The societies involved are the Society of Interventional Radiology (SIR), the Cardiovascular and Interventional Radiology Society of Europe (CIRSE) and the Interventional Radiology Society of Australasia (IRSA).
The American Heart Association and other international stroke organizations recommend that endovascular thrombectomy (EVT) be the standard care for patients suffering acute ischemic stroke due to blocked arteries, according to the release. However, the shortage of interventional physicians and geographic barriers has prevented such lifesaving treatment for many in need.
Every year, approximately 100,000 of 795,000 new stroke cases reported in the U.S. are eligible for EVT treatment. To meet that volume, the U.S. would need to add 500 endovascular stroke centers to its current 231 thrombectomy-capable stroke centers and hire 2,000 more physicians, according to a Society of Interventional Radiology press release published Oct. 29.
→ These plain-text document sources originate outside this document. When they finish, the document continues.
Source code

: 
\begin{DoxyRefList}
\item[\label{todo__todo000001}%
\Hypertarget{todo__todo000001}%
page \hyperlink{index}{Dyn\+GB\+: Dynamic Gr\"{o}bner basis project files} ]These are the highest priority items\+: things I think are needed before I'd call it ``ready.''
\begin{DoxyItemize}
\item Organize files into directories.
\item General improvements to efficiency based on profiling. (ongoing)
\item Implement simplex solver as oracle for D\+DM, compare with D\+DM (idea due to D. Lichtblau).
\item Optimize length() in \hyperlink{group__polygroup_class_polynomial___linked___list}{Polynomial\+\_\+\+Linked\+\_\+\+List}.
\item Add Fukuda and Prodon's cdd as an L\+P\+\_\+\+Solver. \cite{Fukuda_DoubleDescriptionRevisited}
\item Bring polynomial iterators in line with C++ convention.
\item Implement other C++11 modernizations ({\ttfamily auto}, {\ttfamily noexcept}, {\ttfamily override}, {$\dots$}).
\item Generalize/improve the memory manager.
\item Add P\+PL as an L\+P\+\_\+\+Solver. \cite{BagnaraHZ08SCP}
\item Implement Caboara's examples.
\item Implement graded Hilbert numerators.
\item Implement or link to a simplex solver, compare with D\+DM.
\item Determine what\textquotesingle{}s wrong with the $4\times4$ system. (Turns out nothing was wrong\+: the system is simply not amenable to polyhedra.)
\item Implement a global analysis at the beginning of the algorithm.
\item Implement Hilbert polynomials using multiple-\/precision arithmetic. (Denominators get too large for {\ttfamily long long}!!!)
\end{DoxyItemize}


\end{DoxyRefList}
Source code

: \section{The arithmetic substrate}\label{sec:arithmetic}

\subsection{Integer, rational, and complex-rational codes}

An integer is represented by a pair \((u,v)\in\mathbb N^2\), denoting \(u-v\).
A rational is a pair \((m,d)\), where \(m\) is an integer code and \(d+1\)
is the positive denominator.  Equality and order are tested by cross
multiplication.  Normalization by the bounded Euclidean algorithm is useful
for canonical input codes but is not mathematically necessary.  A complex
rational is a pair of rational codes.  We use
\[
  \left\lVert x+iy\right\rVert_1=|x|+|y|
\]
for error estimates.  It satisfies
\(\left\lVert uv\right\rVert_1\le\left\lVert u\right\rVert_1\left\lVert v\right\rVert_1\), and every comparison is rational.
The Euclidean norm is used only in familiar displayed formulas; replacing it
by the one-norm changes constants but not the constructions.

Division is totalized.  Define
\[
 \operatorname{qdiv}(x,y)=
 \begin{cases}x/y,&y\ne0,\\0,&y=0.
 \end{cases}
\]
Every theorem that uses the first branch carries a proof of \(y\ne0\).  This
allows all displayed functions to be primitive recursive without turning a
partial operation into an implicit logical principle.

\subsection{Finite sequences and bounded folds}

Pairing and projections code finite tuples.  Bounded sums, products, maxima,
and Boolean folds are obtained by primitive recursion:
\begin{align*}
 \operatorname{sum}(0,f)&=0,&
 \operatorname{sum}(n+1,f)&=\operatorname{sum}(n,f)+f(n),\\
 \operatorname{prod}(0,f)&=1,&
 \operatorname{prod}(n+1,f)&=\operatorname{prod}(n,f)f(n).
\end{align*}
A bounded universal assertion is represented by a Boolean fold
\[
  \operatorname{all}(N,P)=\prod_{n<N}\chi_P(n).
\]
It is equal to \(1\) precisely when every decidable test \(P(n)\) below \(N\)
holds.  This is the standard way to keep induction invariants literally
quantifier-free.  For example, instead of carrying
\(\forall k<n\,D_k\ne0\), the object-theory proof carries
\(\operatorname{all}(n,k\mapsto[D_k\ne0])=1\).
“The shortage of physicians and comprehensive stroke centers providing EVT has been confirmed by the stroke neurology community, who recommend that patients be treated locally rather than having long transfer delays,” according to the joint statement. “Appropriately trained interventional radiologists can evaluate stroke patients and provide emergent EVT with good outcomes...especially where neurointerventional physicians are not available.”
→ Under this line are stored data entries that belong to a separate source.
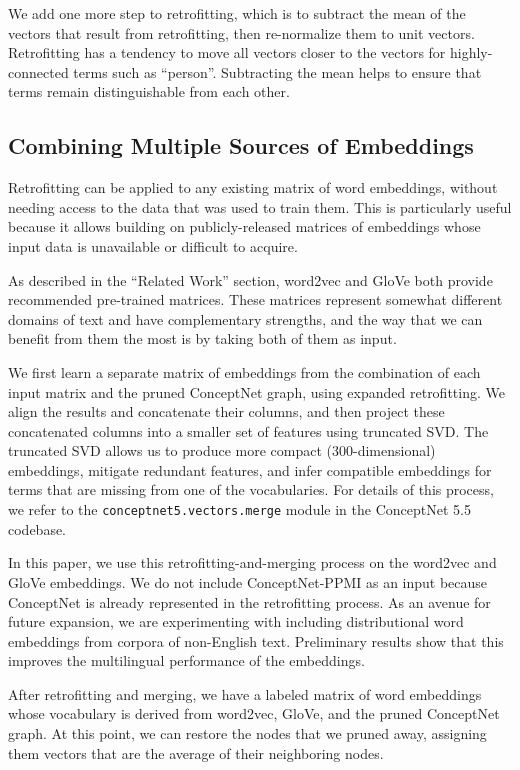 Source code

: \documentclass[letterpaper]{article}
\begin{document}
We add one more step to retrofitting, which is to subtract the mean of the
vectors that result from retrofitting, then re-normalize them to unit vectors.
Retrofitting has a tendency to move all vectors closer to the vectors for
highly-connected terms such as ``person''. Subtracting the mean helps to ensure
that terms remain distinguishable from each other.

\subsection{Combining Multiple Sources of Embeddings}

Retrofitting can be applied to any existing matrix of word embeddings, without
needing access to the data that was used to train them. This is particularly
useful because it allows building on publicly-released matrices of embeddings
whose input data is unavailable or difficult to acquire.

As described in the ``Related Work'' section, word2vec and GloVe both provide
recommended pre-trained matrices. These matrices represent somewhat different
domains of text and have complementary strengths, and the way that we can
benefit from them the most is by taking both of them as input.

We first learn a separate matrix of embeddings from the combination of each
input matrix and the pruned ConceptNet graph, using expanded retrofitting. We
align the results and concatenate their columns, and then project these
concatenated columns into a smaller set of features using truncated SVD. The
truncated SVD allows us to produce more compact (300-dimensional) embeddings,
mitigate redundant features, and infer compatible embeddings for terms that
are missing from one of the vocabularies. For details of this process, we
refer to the \texttt{conceptnet5.vectors.merge} module in the ConceptNet 5.5
codebase.

In this paper, we use this retrofitting-and-merging process on the
word2vec and GloVe embeddings. We do not include ConceptNet-PPMI as an input
because ConceptNet is already represented in the retrofitting process. As an
avenue for future expansion, we are experimenting with including distributional
word embeddings from corpora of non-English text. Preliminary results show that
this improves the multilingual performance of the embeddings.

After retrofitting and merging, we have a labeled matrix of word embeddings whose
vocabulary is derived from word2vec, GloVe, and the pruned ConceptNet graph. At
this point, we can restore the nodes that we pruned away, assigning them vectors
that are the average of their neighboring nodes.
\end{document}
In the statement, the societies noted allowing interventional radiologists to receive stroke training would help reverse stroke symptoms that require rapid and safe removal of the occluding thrombus.
“Endovascular thrombectomy is proven to save lives and improve outcomes for patients suffering acute ischemic stroke,” according to the release. “Patients who undergo these clot-removing treatments not only survive in greater numbers, but also have fewer resulting disabilities and are able to recover functions faster than best medical therapy.”
The SIR is currently revising its current stroke training guidelines to reinforce Joint Commission and American Heart Association requirements for physicians operating in thrombectomy-capable stroke centers and comprehensive stroke centers, according to the release.
“SIR strongly believes interventional radiologists have a current and growing role in the care of patients with ischemic strokes,” SIR President M. Victoria Marx, MD, an interventional radiologist at the Keck School of Medicine of the University of Southern California, said in a prepared statement. “We stand committed to advocate for policy changes and provide the cognitive and technical skills and resources necessary for interventional radiologists to provide high-quality care.”